34. Para ayudar, en alguna medida, a la conciencia moral de los católicos, trataremos ahora algunos puntos que creemos importantes y urgentes para la formación de una recta conciencia ética, sin pretender ofrecer una fundamentación sistemática de la moral cristiana. Esperamos que estas páginas podrán iluminar algunos aspectos de la dimensión moral del hombre y contribuir a que esa dimensión no quede a merced de dictados externos, de exigencias meramente legales o de apreciaciones puramente subjetivas.


Dios, creador y salvador

35. La moral cristiana no comienza planteando al creyente el imperativo categórico de la ley sino apelando a Dios creador y salvador y a su amor por los hombres. Para una visión cristiana, sólo Dios da respuesta cabal a las aspiraciones profundas del hombre. El hombre contemporáneo, como ya hemos dicho, no logrará regenerarse ética y humanamente sin la recuperación de la realidad de Dios y de su significación iluminadora y consumadora de la condición humana.


El hombre, imagen de Dios

36. El hombre ha sido creado a «imagen de Dios» (Cfr. Gn 1, 26-27). Es esta la clave más profunda de la moral cristiana. Todo hombre es querido y afirmado por Dios de una manera única y personal «el hombre es la única criatura terrestre a la que Dios ha amado por sí misma» (GS n. 23). De su condición de «imagen de Dios» brota la raíz de su dignidad como hombre y del respeto que se le debe. Hecho a semejanza de su Creador, el hombre vive ante su Señor como un sujeto personal llamado por El para que le conozca y le ame: este es su fin último; el comportamiento moral del hombre ha de orientarse hacia esa meta.

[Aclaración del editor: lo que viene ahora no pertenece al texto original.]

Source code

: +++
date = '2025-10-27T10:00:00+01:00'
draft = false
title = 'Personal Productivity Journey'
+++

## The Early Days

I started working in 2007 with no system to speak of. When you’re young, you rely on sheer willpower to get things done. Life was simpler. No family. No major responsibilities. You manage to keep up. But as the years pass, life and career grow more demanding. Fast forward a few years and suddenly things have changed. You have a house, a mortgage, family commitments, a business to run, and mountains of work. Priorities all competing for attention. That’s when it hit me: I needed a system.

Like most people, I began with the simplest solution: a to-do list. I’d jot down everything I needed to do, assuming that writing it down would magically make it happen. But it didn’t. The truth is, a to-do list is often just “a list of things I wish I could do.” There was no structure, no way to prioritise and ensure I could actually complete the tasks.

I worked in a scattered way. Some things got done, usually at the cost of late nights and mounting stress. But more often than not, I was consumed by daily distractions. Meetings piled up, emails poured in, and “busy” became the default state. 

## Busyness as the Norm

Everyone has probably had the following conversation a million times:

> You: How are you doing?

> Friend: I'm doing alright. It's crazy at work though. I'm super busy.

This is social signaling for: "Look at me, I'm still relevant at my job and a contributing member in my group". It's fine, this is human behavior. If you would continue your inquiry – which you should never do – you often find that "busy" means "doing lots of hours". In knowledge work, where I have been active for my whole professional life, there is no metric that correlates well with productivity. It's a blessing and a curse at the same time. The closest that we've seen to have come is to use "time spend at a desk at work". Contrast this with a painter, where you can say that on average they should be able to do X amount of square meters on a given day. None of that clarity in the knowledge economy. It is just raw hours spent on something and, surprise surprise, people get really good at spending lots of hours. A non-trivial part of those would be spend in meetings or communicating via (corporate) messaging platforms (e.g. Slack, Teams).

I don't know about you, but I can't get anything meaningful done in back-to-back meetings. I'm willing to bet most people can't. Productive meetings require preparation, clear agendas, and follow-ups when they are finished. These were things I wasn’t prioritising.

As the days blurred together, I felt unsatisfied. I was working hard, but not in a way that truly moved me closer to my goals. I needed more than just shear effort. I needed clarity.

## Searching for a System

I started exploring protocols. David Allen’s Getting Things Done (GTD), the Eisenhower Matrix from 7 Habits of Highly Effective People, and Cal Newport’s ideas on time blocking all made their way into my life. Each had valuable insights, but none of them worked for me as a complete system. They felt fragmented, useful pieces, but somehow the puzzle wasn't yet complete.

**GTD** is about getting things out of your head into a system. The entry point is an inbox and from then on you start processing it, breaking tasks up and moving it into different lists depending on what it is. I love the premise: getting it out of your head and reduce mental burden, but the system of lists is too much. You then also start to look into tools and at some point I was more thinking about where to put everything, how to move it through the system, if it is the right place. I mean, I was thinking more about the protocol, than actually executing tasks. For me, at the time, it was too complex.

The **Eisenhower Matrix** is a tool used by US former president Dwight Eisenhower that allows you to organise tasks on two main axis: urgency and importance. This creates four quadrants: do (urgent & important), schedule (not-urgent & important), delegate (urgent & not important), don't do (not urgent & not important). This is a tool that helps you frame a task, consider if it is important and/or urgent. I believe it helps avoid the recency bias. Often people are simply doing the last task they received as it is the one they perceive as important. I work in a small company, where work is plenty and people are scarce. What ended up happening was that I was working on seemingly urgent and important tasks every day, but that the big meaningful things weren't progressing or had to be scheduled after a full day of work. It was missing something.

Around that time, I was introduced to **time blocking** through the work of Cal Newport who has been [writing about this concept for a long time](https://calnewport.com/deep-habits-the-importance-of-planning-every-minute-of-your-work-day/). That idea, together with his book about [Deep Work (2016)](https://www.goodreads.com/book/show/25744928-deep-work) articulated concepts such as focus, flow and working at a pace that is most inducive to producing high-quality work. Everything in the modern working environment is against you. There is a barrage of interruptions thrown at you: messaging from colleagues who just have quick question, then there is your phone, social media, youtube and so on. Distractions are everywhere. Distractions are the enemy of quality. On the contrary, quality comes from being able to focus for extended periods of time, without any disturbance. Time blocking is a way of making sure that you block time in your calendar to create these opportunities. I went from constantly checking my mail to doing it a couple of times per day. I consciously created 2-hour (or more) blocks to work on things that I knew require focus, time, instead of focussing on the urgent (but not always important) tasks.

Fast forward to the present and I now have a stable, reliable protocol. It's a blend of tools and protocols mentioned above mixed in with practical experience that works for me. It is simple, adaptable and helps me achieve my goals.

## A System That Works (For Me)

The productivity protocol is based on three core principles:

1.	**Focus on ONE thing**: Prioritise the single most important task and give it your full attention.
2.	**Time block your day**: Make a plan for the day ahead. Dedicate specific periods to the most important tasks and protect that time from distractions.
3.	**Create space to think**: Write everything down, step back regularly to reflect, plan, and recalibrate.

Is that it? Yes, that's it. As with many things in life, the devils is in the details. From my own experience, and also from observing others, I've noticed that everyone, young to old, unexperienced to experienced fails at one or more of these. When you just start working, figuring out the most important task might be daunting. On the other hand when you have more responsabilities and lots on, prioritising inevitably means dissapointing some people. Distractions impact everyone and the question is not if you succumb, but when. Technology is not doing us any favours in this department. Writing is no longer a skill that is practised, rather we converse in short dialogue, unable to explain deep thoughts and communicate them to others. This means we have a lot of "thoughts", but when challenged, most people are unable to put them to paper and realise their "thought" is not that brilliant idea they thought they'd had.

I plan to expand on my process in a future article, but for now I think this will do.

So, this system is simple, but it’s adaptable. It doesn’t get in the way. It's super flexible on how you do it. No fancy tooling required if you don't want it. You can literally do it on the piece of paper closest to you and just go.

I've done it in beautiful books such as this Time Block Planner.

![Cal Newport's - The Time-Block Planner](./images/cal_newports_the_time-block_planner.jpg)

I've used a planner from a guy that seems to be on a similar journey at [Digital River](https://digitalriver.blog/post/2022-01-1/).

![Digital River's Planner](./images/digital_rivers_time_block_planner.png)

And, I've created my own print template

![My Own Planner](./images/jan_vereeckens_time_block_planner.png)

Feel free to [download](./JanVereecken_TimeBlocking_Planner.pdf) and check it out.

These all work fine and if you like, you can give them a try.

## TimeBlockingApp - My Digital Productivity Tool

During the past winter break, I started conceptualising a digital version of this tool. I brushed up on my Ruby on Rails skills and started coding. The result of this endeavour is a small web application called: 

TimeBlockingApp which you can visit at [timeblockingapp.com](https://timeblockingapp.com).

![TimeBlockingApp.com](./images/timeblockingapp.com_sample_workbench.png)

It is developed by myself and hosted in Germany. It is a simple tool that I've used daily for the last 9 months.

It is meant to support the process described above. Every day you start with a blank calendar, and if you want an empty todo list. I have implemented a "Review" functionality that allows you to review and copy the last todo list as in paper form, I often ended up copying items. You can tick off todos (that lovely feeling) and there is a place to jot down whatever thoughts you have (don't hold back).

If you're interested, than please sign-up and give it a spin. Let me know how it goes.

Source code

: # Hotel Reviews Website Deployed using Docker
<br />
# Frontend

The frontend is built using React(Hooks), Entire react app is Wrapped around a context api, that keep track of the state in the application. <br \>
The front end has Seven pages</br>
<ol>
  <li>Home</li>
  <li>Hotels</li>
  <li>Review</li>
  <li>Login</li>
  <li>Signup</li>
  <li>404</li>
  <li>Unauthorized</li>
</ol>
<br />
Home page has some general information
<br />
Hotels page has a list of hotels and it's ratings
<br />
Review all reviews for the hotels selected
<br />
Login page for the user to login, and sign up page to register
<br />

Pero, además, el hombre se asemeja a Dios principalmente porque «el Creador lo hizo según el modelo de su Hijo Jesucristo, que es la verdadera y original imagen de Dios, por quien Dios Padre ha creado todas las cosas… Jesucristo es, efectivamente, el corazón y el centro, el principio y el fin del designio amoroso de Dios sobre el hombre y la creación» (Cat. lll. pág. 120-121) y, por lo tanto, el principio originario y Ia norma suprema de toda conducta humana.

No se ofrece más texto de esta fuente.